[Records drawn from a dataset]
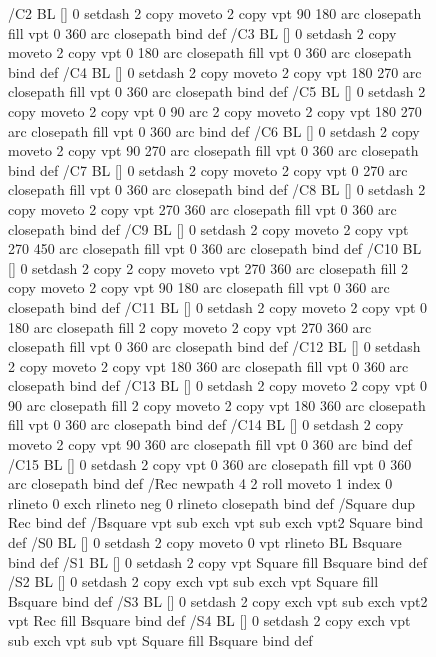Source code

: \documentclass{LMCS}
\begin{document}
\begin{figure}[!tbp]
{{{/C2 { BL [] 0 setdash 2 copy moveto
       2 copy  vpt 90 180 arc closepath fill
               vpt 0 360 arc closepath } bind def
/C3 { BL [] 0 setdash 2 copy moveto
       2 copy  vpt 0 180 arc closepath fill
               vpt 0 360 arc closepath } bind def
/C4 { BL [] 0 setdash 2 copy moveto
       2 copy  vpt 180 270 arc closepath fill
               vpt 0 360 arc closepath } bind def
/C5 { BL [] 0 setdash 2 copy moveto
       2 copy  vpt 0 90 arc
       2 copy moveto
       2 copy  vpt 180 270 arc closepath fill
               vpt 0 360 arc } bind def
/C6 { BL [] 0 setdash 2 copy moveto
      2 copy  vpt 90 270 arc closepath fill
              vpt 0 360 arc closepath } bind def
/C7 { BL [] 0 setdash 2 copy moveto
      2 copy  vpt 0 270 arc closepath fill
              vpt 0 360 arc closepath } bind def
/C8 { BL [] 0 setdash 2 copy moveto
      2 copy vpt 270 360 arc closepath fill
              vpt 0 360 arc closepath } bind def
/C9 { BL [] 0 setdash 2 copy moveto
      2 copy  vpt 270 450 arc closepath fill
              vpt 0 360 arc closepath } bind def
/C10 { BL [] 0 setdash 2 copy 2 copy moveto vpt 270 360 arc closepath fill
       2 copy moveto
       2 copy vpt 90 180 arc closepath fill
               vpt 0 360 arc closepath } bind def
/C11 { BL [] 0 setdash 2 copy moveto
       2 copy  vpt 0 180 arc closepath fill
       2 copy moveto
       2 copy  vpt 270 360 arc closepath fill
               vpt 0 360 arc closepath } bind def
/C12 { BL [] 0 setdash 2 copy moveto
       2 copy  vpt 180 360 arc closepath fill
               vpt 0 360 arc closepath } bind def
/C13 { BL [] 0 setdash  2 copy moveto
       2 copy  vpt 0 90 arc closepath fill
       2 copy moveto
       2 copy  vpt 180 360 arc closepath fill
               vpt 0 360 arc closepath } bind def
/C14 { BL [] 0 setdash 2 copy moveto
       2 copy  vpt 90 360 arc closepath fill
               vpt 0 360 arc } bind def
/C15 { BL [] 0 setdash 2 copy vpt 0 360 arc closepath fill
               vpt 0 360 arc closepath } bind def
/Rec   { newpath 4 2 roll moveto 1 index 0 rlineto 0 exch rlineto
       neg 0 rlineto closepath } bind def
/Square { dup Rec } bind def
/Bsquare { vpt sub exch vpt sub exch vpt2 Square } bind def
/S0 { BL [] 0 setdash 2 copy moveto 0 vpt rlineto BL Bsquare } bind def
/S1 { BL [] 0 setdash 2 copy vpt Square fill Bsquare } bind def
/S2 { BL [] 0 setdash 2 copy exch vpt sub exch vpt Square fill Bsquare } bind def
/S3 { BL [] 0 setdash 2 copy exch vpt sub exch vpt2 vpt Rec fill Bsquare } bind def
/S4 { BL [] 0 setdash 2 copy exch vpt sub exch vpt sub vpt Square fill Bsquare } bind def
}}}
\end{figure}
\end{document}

* **YOUR OBJECTIVE**
Check each line above for the string "rlineto", then copy the ones that have it.

* **ANSWER TO THIS EXERCISE**
/Rec   { newpath 4 2 roll moveto 1 index 0 rlineto 0 exch rlineto
       neg 0 rlineto closepath } bind def
/S0 { BL [] 0 setdash 2 copy moveto 0 vpt rlineto BL Bsquare } bind def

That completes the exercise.